← Back to Reviews
 

Midnight in Paris





Midnight in Paris - (2011) - Allen
 
These are the good old days

The set-up? A couple with wedding bells in their future has scored a free trip to Paris with her rich parents. While her father oversees a business merger between of two conglomerates; Inez (Rachel McAdams) and her mother partake of the great opportunities for shopping and pre-furnishing their Malibu beach house. Whereas Gil (Owen Wilson) discovers the romance and allure of Paris has triggered thoughts of abandoning his lucrative career as a Hollywood screenwriter and wants to stay in Paris afterwards to write a real book. In the roaring twenties, Paris was the only place to be if you were a serious artist.

At this point in time, I doubt anyone goes to a Woody Allen film expecting him to re-invent the wheel. He's staked out his claim decades ago, and by his own admission, if you stood with both arms outstretched, you can touch the limits of his fictional world. There's constant reminders of him borrowing bits and pieces, recycling jokes and at times entire characters from his older movies.

For instance, you could overlay an opening from one of his earlier films onto this one. Owen Wilson's voice: "Chapter one. He adored Paris. He idolised it all out of proportion. ... " Uh, no. Make that "He romanticised it, all out of proportion". Better. " To him, no matter what the season was, this was still a town that existed in pastel colored postcards and pulsated to the great tunes of Cole Porter " Etc, etc. That opening would time out here almost exactly to the second.

Nice details? They seem to have shot Marion Cotillard with a softer focus. I liked how the " Vacationing Americans" seem to be color coordinated with the sumptuous decors and recede naturally into the flora and fauna of those moneyed backgrounds. The in-joke when Gil asks the tour guide at the Rodin museum about French mistresses. (Before she was the first lady, she was the first mistress) The in-joke when Gil suggests a movie plot to a filmmaker and the future director finds it completely nonsensical. Gil gets off a good zinger when he meets Tommy " I have measured out my life in coffee spoons " Sterns.

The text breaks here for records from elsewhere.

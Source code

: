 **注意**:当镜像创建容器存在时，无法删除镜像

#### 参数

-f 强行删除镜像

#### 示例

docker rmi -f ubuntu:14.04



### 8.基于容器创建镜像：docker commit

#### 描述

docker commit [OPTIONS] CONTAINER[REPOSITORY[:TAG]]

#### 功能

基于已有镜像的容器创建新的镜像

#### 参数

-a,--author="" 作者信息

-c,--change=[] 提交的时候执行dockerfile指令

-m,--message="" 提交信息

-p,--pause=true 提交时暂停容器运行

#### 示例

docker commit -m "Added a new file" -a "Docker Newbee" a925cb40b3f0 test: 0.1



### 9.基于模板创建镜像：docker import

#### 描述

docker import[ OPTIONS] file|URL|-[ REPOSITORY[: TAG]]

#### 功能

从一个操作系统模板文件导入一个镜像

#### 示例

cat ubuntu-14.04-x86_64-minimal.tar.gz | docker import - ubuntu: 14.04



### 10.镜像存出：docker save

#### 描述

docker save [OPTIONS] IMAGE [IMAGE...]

Best thing? The nice reminder we don't need pages of exposition and heavy machinery to simulate time travel. Here, the transition was done in the wink of an eye. A church bell chimes. Slightly inebriated party goers cruise up to Gil in a chauffeured vintage car and invite him into their merry midnight revel. And when they pull up to their destination; the way the exhaust gently envelops the car, suggests steam and that the car is cooling off from the 1.21 giggawatts required for the leap backwards in time.

The actors aren't really there to score deep dramatic roles, they flesh out stock characters in Allen's repertory (and pad their resume with a prestigious entry at the same time) And since they tend to be the best of the best, they do this very well. Some sparkle a little more brightly simply because they given a little extra work. Like the bellicose novelist can't resist a telling observation about a character in Gil's manuscript. Or Inez's old friend (Michael Sheen) from her college days, Paul is a delightful and pedantic windbag who loves the sound of his voice.

"Honey, these would look really great on the veranda"
 

 
For the umpteenth time, Rachel McAdams is misused once again. Although I kind of liked how she quietly, over poses her body in certain scenes, recalling perhaps all the statuary they are seeing all over town?

The lead role is such an archetype to Allen's cinema that he's immediately judged on how well he impersonates the part---which almost dooms most actors to failure since everything has been tailor made, cutting around Allen's weaknesses and playing to his strengths. A lot charm of the movie comes from Owen Wilson choosing not to impersonate Woody Allen, but instead play the character. It's not laugh out loud funny, with Allen taking his typical pot shots here but more of a gentle ribbing, which may go with the territory---if you're in the company of touchy novelists, asking everyone to step outside with him.